Quinoa Salad with Broccoli, Nuts, and Pomegranate

  5.0 – 1 reviews  

A beautiful quinoa dish that has the ideal proportions of fruit and veggies. Serve this as a side dish or include it in your lunch.

Prep Time: 15 mins
Cook Time: 30 mins
Total Time: 45 mins
Servings: 4
Yield: 4 servings

Ingredients

  1. 2 cups water
  2. 1 cup quinoa
  3. 1 cube vegetable bouillon
  4. 2 cups broccoli florets
  5. ½ cup finely diced red onion
  6. ½ cup finely chopped Brazil nuts
  7. 1 large pomegranate, seeded
  8. 2 tablespoons olive oil, or to taste
  9. 1 tablespoon balsamic vinegar, or to taste
  10. 1 teaspoon honey, or to taste
  11. salt and ground black pepper to taste

Instructions

  1. Combine water, quinoa, and vegetable bouillon in a saucepan. Bring to a boil over medium-high heat. Reduce heat, cover, and simmer until quinoa has doubled in size and looks like transparent little pearls, 25 to 30 minutes.
  2. Meanwhile, cook broccoli in boiling water until tender, 5 to 10 minutes.
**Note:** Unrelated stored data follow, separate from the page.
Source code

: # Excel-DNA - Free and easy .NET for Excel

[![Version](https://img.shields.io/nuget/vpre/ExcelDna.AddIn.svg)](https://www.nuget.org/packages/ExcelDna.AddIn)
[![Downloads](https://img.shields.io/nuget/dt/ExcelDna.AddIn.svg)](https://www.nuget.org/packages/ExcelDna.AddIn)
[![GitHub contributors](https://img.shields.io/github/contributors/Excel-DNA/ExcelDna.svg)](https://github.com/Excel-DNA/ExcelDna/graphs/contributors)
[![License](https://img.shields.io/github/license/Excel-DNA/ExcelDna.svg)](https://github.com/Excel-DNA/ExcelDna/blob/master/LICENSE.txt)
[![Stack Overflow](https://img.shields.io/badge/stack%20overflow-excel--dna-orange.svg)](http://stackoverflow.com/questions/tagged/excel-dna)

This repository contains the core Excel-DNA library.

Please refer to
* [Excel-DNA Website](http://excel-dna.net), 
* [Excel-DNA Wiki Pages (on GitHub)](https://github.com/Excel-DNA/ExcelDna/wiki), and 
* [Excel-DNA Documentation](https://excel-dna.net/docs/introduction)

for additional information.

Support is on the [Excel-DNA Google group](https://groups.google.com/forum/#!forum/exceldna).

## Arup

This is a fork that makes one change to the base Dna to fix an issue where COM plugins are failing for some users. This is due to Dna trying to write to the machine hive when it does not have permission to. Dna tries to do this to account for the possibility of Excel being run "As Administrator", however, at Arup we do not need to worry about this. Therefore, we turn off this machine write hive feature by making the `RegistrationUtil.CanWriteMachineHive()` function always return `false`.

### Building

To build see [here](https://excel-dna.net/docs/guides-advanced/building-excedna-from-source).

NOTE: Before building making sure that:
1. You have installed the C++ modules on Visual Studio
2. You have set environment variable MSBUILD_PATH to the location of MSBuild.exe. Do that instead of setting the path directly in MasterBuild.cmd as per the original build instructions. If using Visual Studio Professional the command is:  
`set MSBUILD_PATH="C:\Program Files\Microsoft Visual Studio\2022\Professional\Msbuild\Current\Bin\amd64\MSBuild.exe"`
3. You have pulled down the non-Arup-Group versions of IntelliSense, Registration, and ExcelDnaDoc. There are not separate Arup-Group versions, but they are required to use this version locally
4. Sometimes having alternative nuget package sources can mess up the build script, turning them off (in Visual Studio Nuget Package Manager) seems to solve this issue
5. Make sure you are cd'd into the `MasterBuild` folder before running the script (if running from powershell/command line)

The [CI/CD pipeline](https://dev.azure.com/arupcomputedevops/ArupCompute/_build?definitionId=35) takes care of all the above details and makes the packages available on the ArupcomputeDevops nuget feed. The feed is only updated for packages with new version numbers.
Drain and rinse under cold water.
  3. Drain and rinse quinoa under cold water. Combine quinoa, broccoli, red onion, Brazil nuts, and pomegranate seeds in a large bowl. Drizzle with olive oil, vinegar, and honey and season with salt and pepper.

Reviews

Robert Baker
Very tasty! Just found this recipe today and had leftover pomegranate to use so thought I would try it. Followed recipe except used walnuts instead of Brazil nuts. Am saving this one.